KPK juga berhasil menyita barang bukti berupa uang tunai dalam jumlah miliaran rupiah, memperkuat dugaan adanya praktik lancung. Sudewo disinyalir terlibat dalam tindak pidana korupsi terkait proses pengisian jabatan di lingkungan pemerintahan desa. "Ini berkaitan erat dengan dugaan praktik korupsi dalam penempatan posisi, khususnya di ranah pemerintah desa," terang Budi Prasetyo, menegaskan fokus penyelidikan.
Lebih lanjut, Budi membeberkan bahwa Sudewo diduga menetapkan tarif tertentu bagi individu yang ingin menduduki posisi strategis di desa, seperti Kepala Urusan, Kepala Seksi, hingga Sekretaris Desa (Sekdes). Meskipun rincian nominal pasti belum diungkapkan, indikasi adanya ‘harga’ untuk setiap jabatan ini menjadi inti dari dugaan skandal tersebut. "Setiap posisi memiliki nilai yang telah ditetapkan," imbuh Budi, menggarisbawahi sistem yang diduga diterapkan.

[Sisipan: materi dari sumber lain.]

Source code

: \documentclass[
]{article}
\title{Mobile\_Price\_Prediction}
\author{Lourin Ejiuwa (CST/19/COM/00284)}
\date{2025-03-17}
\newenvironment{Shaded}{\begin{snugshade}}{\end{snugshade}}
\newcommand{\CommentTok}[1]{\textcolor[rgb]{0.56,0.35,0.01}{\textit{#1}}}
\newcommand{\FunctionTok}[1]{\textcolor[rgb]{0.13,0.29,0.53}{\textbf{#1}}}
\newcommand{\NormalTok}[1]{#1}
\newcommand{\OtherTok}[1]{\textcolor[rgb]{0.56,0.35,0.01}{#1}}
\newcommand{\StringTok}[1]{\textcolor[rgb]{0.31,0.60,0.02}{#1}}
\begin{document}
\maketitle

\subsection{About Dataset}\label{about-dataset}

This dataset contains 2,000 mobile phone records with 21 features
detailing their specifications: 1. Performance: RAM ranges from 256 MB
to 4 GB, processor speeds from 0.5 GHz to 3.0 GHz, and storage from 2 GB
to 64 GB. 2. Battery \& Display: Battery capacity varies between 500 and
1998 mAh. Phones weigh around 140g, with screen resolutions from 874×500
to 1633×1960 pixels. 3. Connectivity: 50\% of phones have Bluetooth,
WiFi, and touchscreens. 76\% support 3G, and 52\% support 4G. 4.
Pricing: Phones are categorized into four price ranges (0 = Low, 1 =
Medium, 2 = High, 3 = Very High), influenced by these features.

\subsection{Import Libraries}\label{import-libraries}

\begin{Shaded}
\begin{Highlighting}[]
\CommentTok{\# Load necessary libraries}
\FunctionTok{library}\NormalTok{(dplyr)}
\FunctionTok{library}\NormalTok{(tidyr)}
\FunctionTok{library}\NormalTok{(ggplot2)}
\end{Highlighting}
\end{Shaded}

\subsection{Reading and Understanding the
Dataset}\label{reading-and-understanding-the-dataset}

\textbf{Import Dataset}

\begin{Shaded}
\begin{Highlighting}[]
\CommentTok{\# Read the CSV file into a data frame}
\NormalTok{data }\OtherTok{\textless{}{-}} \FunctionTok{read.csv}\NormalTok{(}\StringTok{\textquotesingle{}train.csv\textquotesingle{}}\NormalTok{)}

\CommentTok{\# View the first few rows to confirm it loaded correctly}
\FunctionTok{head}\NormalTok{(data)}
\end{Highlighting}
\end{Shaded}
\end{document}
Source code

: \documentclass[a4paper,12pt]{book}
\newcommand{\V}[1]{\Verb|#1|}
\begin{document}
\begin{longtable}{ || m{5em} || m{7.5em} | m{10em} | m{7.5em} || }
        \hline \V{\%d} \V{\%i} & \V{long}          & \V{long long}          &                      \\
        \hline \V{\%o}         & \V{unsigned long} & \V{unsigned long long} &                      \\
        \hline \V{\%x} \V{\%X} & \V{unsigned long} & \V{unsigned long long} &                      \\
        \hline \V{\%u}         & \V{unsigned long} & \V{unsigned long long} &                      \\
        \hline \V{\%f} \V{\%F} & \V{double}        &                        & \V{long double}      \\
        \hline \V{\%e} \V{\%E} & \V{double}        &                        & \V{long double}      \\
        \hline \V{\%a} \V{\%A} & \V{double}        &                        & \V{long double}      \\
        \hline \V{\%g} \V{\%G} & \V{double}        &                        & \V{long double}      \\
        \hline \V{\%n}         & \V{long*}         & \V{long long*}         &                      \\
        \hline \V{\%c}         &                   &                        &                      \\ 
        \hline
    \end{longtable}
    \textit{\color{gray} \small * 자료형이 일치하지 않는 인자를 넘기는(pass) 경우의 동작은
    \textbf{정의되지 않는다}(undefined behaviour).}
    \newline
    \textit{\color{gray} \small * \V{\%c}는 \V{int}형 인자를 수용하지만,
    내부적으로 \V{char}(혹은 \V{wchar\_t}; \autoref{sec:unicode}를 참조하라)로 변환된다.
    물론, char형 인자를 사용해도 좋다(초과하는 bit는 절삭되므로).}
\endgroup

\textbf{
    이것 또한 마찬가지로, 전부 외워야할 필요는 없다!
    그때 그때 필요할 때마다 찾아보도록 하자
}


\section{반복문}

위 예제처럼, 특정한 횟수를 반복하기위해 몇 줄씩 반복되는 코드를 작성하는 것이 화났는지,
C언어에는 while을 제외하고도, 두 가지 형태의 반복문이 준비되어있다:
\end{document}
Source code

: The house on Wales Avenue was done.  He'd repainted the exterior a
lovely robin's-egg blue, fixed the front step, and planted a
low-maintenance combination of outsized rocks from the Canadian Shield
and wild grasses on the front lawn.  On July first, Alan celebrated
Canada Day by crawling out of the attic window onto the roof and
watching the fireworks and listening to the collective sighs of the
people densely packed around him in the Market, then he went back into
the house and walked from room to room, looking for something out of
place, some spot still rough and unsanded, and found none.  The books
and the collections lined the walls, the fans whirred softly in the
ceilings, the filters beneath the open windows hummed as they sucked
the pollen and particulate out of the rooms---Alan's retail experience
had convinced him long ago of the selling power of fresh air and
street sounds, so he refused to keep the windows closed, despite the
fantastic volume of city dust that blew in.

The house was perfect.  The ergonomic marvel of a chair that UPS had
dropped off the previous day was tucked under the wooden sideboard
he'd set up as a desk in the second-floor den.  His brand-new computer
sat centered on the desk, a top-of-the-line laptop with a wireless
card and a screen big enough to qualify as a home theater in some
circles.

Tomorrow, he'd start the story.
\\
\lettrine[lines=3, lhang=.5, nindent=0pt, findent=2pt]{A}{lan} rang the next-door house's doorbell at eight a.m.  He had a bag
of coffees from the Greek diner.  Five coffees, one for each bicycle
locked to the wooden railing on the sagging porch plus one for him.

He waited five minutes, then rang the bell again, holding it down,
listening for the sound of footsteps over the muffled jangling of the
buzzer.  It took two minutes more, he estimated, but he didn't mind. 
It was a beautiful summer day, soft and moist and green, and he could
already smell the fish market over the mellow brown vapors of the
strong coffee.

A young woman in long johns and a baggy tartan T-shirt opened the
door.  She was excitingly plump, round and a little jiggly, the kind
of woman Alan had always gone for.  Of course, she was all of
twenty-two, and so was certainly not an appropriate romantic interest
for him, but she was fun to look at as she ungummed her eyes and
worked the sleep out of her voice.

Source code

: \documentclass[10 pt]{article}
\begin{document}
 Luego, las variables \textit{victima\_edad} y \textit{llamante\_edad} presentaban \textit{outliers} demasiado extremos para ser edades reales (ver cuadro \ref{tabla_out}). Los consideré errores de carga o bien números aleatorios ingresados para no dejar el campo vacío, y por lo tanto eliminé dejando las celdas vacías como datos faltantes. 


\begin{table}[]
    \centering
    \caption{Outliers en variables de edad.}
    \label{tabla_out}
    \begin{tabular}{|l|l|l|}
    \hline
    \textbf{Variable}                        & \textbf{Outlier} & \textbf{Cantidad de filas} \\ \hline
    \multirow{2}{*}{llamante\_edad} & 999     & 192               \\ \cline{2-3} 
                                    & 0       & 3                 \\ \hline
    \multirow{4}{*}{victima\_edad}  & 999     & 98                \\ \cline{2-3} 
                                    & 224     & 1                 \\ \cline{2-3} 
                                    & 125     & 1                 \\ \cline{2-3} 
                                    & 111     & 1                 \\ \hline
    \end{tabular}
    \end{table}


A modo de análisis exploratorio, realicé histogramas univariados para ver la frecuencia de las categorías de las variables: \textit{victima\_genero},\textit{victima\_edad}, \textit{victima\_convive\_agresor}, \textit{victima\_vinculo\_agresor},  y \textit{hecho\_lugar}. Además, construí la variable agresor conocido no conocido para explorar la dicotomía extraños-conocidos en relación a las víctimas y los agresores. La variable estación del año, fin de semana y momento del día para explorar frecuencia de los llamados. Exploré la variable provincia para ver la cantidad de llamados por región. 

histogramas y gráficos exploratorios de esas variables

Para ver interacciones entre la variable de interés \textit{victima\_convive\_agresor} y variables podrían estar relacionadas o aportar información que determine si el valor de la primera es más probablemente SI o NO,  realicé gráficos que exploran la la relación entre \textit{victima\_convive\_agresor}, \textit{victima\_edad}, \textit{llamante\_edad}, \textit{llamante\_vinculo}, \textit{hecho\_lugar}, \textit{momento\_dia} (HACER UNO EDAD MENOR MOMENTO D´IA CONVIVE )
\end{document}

Publik tentu bertanya-tanya, seberapa besar harta kekayaan yang dimiliki oleh Bupati Pati Sudewo yang kini terjerat kasus korupsi ini? Berdasarkan data Laporan Harta Kekayaan Penyelenggara Negara (LHKPN) yang diakses 55tv.co.id, total aset milik Sudewo tercatat mencapai angka fantastis: Rp31.519.711.746, atau sekitar Rp31,5 miliar. Angka ini tentu menjadi sorotan tajam di tengah dugaan praktik jual beli jabatan yang dituduhkan kepadanya, memunculkan pertanyaan besar tentang sumber dan legitimasi kekayaan tersebut.
Kasus ini diharapkan menjadi momentum bagi KPK untuk terus memberantas praktik korupsi di berbagai tingkatan pemerintahan, sekaligus mengingatkan para pejabat publik akan pentingnya integritas dan transparansi.